◆ **Source material**:
==============================

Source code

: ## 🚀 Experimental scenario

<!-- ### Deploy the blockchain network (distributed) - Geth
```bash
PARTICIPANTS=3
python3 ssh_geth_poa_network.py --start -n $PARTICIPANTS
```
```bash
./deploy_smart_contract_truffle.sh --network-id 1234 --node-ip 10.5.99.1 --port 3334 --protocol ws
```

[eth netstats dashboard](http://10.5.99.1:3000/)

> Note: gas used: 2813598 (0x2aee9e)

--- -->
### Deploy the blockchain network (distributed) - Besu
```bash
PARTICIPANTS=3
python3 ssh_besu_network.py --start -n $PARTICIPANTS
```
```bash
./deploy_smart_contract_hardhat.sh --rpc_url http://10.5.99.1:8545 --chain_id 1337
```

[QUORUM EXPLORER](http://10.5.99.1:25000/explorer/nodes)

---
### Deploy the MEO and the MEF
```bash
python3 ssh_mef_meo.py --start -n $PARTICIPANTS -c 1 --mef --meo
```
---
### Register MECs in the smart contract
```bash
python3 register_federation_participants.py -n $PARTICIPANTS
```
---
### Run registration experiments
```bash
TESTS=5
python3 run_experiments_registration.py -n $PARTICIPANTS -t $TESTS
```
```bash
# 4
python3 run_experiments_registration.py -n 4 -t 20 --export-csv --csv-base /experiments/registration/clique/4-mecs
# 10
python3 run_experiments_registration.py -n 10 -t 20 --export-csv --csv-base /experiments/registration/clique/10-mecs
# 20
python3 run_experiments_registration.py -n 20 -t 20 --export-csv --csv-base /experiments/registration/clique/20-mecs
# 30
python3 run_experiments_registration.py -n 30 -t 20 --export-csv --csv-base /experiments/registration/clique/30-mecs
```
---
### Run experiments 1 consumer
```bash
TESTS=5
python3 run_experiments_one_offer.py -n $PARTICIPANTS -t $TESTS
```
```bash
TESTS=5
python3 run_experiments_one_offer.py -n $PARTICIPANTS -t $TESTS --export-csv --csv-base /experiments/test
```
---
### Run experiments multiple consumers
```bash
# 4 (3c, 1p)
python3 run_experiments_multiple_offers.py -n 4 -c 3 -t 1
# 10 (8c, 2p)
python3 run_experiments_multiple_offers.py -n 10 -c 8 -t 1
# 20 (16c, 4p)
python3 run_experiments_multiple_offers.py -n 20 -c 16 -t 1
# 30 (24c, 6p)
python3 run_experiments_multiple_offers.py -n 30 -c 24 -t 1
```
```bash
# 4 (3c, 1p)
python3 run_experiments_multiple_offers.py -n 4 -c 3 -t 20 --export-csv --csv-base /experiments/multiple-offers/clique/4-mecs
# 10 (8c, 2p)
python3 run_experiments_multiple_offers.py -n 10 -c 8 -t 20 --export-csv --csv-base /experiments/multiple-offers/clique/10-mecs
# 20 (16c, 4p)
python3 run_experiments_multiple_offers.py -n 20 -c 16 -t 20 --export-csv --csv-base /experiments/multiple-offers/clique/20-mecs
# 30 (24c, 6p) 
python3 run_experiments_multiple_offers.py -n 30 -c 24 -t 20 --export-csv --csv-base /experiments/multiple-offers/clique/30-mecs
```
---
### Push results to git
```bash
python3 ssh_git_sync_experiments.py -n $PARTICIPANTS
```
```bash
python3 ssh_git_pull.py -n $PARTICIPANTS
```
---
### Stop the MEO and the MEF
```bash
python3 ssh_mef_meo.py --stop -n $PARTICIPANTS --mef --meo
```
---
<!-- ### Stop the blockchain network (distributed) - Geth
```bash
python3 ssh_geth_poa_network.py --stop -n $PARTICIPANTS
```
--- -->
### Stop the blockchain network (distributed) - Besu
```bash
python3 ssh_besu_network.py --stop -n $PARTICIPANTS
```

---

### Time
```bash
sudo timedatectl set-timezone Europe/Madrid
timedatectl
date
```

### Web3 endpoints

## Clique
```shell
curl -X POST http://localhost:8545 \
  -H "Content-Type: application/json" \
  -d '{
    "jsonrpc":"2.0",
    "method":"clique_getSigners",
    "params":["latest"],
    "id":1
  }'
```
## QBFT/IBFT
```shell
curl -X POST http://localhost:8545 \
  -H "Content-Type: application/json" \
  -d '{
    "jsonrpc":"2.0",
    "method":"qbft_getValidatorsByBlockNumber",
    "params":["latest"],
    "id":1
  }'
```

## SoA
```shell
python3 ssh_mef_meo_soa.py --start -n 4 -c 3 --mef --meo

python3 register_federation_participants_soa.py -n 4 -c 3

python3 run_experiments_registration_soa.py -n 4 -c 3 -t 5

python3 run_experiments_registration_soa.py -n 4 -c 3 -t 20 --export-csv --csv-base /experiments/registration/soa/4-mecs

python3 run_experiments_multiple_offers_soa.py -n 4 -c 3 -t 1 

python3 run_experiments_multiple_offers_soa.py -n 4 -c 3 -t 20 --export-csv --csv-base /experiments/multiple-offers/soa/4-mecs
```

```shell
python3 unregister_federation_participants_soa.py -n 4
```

==============================

Retype all of the entries shown above, exactly.

◆ **Problem solution**:
Source code

: ## 🚀 Experimental scenario

<!-- ### Deploy the blockchain network (distributed) - Geth
```bash
PARTICIPANTS=3
python3 ssh_geth_poa_network.py --start -n $PARTICIPANTS
```
```bash
./deploy_smart_contract_truffle.sh --network-id 1234 --node-ip 10.5.99.1 --port 3334 --protocol ws
```

[eth netstats dashboard](http://10.5.99.1:3000/)

> Note: gas used: 2813598 (0x2aee9e)

--- -->
### Deploy the blockchain network (distributed) - Besu
```bash
PARTICIPANTS=3
python3 ssh_besu_network.py --start -n $PARTICIPANTS
```
```bash
./deploy_smart_contract_hardhat.sh --rpc_url http://10.5.99.1:8545 --chain_id 1337
```

[QUORUM EXPLORER](http://10.5.99.1:25000/explorer/nodes)

---
### Deploy the MEO and the MEF
```bash
python3 ssh_mef_meo.py --start -n $PARTICIPANTS -c 1 --mef --meo
```
---
### Register MECs in the smart contract
```bash
python3 register_federation_participants.py -n $PARTICIPANTS
```
---
### Run registration experiments
```bash
TESTS=5
python3 run_experiments_registration.py -n $PARTICIPANTS -t $TESTS
```
```bash
# 4
python3 run_experiments_registration.py -n 4 -t 20 --export-csv --csv-base /experiments/registration/clique/4-mecs
# 10
python3 run_experiments_registration.py -n 10 -t 20 --export-csv --csv-base /experiments/registration/clique/10-mecs
# 20
python3 run_experiments_registration.py -n 20 -t 20 --export-csv --csv-base /experiments/registration/clique/20-mecs
# 30
python3 run_experiments_registration.py -n 30 -t 20 --export-csv --csv-base /experiments/registration/clique/30-mecs
```
---
### Run experiments 1 consumer
```bash
TESTS=5
python3 run_experiments_one_offer.py -n $PARTICIPANTS -t $TESTS
```
```bash
TESTS=5
python3 run_experiments_one_offer.py -n $PARTICIPANTS -t $TESTS --export-csv --csv-base /experiments/test
```
---
### Run experiments multiple consumers
```bash
# 4 (3c, 1p)
python3 run_experiments_multiple_offers.py -n 4 -c 3 -t 1
# 10 (8c, 2p)
python3 run_experiments_multiple_offers.py -n 10 -c 8 -t 1
# 20 (16c, 4p)
python3 run_experiments_multiple_offers.py -n 20 -c 16 -t 1
# 30 (24c, 6p)
python3 run_experiments_multiple_offers.py -n 30 -c 24 -t 1
```
```bash
# 4 (3c, 1p)
python3 run_experiments_multiple_offers.py -n 4 -c 3 -t 20 --export-csv --csv-base /experiments/multiple-offers/clique/4-mecs
# 10 (8c, 2p)
python3 run_experiments_multiple_offers.py -n 10 -c 8 -t 20 --export-csv --csv-base /experiments/multiple-offers/clique/10-mecs
# 20 (16c, 4p)
python3 run_experiments_multiple_offers.py -n 20 -c 16 -t 20 --export-csv --csv-base /experiments/multiple-offers/clique/20-mecs
# 30 (24c, 6p) 
python3 run_experiments_multiple_offers.py -n 30 -c 24 -t 20 --export-csv --csv-base /experiments/multiple-offers/clique/30-mecs
```
---
### Push results to git
```bash
python3 ssh_git_sync_experiments.py -n $PARTICIPANTS
```
```bash
python3 ssh_git_pull.py -n $PARTICIPANTS
```
---
### Stop the MEO and the MEF
```bash
python3 ssh_mef_meo.py --stop -n $PARTICIPANTS --mef --meo
```
---
<!-- ### Stop the blockchain network (distributed) - Geth
```bash
python3 ssh_geth_poa_network.py --stop -n $PARTICIPANTS
```
--- -->
### Stop the blockchain network (distributed) - Besu
```bash
python3 ssh_besu_network.py --stop -n $PARTICIPANTS
```

---

### Time
```bash
sudo timedatectl set-timezone Europe/Madrid
timedatectl
date
```

### Web3 endpoints

## Clique
```shell
curl -X POST http://localhost:8545 \
  -H "Content-Type: application/json" \
  -d '{
    "jsonrpc":"2.0",
    "method":"clique_getSigners",
    "params":["latest"],
    "id":1
  }'
```
## QBFT/IBFT
```shell
curl -X POST http://localhost:8545 \
  -H "Content-Type: application/json" \
  -d '{
    "jsonrpc":"2.0",
    "method":"qbft_getValidatorsByBlockNumber",
    "params":["latest"],
    "id":1
  }'
```

## SoA
```shell
python3 ssh_mef_meo_soa.py --start -n 4 -c 3 --mef --meo

python3 register_federation_participants_soa.py -n 4 -c 3

python3 run_experiments_registration_soa.py -n 4 -c 3 -t 5

python3 run_experiments_registration_soa.py -n 4 -c 3 -t 20 --export-csv --csv-base /experiments/registration/soa/4-mecs

python3 run_experiments_multiple_offers_soa.py -n 4 -c 3 -t 1 

python3 run_experiments_multiple_offers_soa.py -n 4 -c 3 -t 20 --export-csv --csv-base /experiments/multiple-offers/soa/4-mecs
```

```shell
python3 unregister_federation_participants_soa.py -n 4
```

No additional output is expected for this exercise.